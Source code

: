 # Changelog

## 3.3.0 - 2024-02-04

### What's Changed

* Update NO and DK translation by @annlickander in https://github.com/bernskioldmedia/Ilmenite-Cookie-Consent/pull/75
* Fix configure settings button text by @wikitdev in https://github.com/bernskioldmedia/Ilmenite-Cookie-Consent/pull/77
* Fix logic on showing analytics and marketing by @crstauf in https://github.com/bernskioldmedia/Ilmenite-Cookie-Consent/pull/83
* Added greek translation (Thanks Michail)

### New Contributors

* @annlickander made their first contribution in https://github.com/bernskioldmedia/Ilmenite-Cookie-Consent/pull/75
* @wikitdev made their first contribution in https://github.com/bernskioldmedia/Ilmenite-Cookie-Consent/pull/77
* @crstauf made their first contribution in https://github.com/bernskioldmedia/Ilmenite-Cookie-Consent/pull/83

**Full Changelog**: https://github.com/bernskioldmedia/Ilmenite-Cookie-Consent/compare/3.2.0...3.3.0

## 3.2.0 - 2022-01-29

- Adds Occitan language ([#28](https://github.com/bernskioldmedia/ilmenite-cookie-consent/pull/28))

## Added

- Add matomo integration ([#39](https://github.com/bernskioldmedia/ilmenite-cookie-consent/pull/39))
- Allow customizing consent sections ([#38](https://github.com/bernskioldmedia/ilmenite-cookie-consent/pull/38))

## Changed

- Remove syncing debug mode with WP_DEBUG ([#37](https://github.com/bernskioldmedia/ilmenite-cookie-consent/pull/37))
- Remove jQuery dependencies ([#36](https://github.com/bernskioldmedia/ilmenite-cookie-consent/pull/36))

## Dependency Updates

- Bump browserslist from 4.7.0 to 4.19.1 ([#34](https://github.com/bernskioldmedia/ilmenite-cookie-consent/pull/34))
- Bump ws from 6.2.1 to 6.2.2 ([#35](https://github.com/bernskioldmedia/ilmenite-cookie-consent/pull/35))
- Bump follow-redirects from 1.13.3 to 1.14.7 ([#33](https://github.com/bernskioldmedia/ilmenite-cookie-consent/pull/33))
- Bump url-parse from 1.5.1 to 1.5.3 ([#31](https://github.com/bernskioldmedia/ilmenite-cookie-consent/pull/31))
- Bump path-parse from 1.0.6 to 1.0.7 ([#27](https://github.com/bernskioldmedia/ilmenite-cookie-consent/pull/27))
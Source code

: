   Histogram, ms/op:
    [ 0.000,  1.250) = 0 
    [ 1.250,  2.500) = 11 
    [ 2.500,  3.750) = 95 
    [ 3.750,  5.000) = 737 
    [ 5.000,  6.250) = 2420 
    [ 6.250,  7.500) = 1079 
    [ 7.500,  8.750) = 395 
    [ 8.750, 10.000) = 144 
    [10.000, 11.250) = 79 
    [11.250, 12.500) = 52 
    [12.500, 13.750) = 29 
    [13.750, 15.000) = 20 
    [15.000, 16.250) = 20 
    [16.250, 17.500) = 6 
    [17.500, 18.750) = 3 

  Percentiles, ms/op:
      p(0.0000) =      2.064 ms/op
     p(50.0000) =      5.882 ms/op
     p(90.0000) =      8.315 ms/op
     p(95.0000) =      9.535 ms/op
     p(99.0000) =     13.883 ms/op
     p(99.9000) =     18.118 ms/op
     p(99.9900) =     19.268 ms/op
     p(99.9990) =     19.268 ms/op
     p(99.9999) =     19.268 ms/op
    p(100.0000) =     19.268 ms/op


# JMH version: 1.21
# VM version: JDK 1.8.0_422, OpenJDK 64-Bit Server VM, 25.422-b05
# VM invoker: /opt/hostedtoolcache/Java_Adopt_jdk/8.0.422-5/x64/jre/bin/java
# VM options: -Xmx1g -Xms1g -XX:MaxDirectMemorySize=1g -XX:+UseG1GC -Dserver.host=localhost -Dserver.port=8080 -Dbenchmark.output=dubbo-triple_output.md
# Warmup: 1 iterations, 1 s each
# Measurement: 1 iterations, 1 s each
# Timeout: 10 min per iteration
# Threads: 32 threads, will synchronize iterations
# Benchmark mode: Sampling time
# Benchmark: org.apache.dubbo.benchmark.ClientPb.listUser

> [Your objective]:
Extract each line holding the word "first" from the records.

> [Result for this task]:
* @annlickander made their first contribution in https://github.com/bernskioldmedia/Ilmenite-Cookie-Consent/pull/75
* @wikitdev made their first contribution in https://github.com/bernskioldmedia/Ilmenite-Cookie-Consent/pull/77
* @crstauf made their first contribution in https://github.com/bernskioldmedia/Ilmenite-Cookie-Consent/pull/83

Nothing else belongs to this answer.